You are viewing a plain text version of this content. The canonical link for it is here.
Posted to issues@spark.apache.org by "Jeremy Bloom (Jira)" <ji...@apache.org> on 2020/06/10 23:15:00 UTC
[jira] [Commented] (SPARK-25186) Stabilize Data Source V2 API

    [ https://issues.apache.org/jira/browse/SPARK-25186?page=com.atlassian.jira.plugin.system.issuetabpanels:comment-tabpanel&focusedCommentId=17132780#comment-17132780 ] 

Jeremy Bloom commented on SPARK-25186:
--------------------------------------

I'm not sure whether I'm in the right place, but I want to discuss my experience using the DataSource V2 API (using Spark 2.4.5). To be clear, I'm not a Spark contributor, but I am using Spark in several applications. If this is not the appropriate place for my comments, please direct me to the right place.

My current project is part of an open source program called COIN-OR (I can provide links if you like). Among other things, we are building a data exchange standard for mathematical optimization solvers, called MOSDEX. I am using Spark SQL as the backbone  of this application. I work mostly in Java, some in Python, and not at all in Scala.

I came to this point because a critical link in my application is to load data from JSON into a Spark Dataset. For various reasons, the standard JSON reader in Spark is not adequate for my purposes. I want to use a Java Stream to load the data into a Spark dataframe. It turns out that this is remarkably hard to do.

Spark Session provides a createDataFrame method whose argument is a Java List. However, because I am dealing with potentially vary large data sets, I do not want to create a list in memory. My first attempt was to wrap the stream in a "virtual list" that fulfilled most of the list "contract" but did not actually create a list object. The hang up with this approach is that it cannot count the elements in the stream unless and until the stream has been read, so the size of the list is undeterminable until that happens. Using the virtual list in the createDataFrame method some times succeeds but fails at other times when some component of Spark needs to call the size method on the list.

I raised this question on Stackoverflow, and someone suggested using DataSource V2. There isn't much out there, but I did find a couple of examples, and based on them, I was able to build a reader and a writer for Java Streams. However, there are a number of issues that arose that forced me to use some "unsavory" tricks in my code that I am uncomfortable with (they "smell" in Fowler's sense). Here are some of the issues I found.

1) The DataSource V2 still relies on the calling sequences of DataFrameReader and DataFrameWriter from V1. The reader is instantiated by the Spark Session read method while the writer is instantiated by the Dataset write method. The separation is confusing. Why not use a static factory in Dataset to instantiate the read method?

2) The actual calls to the reader and writer are contained in the DataframeReader and DataframeWriter format methods.

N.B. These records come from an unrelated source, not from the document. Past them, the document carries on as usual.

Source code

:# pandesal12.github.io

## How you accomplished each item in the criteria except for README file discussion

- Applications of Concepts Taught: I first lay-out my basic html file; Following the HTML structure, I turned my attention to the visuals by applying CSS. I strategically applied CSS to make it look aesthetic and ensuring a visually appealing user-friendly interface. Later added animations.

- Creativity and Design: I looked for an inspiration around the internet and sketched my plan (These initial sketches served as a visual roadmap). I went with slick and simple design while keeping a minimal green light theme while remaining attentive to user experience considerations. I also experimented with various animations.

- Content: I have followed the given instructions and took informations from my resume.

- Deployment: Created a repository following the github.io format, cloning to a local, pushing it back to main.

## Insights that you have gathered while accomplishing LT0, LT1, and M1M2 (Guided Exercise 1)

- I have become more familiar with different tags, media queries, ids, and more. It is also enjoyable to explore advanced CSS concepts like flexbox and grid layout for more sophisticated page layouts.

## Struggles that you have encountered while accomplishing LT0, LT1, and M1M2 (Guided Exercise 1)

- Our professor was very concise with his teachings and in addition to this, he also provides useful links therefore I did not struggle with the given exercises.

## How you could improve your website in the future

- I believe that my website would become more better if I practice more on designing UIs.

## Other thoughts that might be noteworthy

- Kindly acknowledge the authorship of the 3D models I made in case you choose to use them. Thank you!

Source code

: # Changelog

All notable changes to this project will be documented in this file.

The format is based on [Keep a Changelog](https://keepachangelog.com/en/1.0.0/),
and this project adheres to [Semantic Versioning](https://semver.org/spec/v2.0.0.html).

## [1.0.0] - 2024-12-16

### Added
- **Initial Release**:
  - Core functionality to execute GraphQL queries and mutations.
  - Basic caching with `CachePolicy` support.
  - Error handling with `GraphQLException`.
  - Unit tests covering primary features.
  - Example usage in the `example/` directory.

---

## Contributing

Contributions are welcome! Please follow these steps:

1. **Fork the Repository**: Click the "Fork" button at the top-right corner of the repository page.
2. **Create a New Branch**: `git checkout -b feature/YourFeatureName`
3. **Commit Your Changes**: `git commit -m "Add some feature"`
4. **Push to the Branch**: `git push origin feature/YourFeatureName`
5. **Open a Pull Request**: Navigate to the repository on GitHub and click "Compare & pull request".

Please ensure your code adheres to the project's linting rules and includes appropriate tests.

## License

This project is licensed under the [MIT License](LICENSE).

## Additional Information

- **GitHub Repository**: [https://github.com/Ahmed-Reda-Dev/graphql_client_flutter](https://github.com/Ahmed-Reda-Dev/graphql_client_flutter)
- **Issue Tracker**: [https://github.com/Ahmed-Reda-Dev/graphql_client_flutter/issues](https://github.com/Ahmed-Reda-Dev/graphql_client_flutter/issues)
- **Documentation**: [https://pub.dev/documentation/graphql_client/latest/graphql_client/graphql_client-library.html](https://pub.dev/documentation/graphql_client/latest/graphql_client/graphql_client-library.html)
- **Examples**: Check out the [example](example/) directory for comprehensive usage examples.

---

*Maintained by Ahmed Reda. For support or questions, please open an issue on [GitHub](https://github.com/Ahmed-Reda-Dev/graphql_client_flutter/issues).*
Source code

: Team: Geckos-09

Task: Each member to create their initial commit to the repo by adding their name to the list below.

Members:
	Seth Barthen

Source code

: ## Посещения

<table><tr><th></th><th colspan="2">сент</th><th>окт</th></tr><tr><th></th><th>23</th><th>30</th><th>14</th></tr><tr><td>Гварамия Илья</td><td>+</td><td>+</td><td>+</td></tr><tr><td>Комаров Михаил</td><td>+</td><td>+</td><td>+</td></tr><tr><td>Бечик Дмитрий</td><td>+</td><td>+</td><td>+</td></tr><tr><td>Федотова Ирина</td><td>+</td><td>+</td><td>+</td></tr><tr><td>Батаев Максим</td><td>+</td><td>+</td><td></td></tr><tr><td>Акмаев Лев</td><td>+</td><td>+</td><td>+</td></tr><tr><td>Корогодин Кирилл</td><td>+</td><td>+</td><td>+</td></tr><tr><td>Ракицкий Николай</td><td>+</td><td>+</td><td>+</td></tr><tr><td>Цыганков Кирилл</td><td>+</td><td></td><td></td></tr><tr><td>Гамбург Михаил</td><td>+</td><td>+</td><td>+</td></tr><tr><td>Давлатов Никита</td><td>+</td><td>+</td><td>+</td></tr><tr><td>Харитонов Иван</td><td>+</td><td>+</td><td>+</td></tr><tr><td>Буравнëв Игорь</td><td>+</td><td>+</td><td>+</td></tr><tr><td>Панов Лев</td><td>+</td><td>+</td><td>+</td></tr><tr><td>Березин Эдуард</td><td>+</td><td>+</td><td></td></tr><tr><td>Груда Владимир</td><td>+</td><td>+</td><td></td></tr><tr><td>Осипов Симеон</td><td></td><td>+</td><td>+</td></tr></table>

Using "format" for the name of this method is misleading, but once you realize what it is doing, it makes even less sense. The parameter of the format method is a string, which isn't documented, but which turns out to be a class name. Then format creates a class using reflection. Use of reflection in this circumstance appears to be unnecessary and restrictive. What not make the parameter an instance of an appropriate interface, such as ReadSupport or WriteSupport?

3) Using reflection means that the reader or writer will be created by a parameterless constructor. Thus, it is not possible to pass any information to the reader and writer. In my case, I want to pass an instance of a Java Stream and a Spark schema to the reader and a Spark dataset to the writer. The only way I have found to do that is to create static fields in the reader and writer classes and set them before calling the format method to create the reader and writer objects. That's what I mean about "unsavory" programming.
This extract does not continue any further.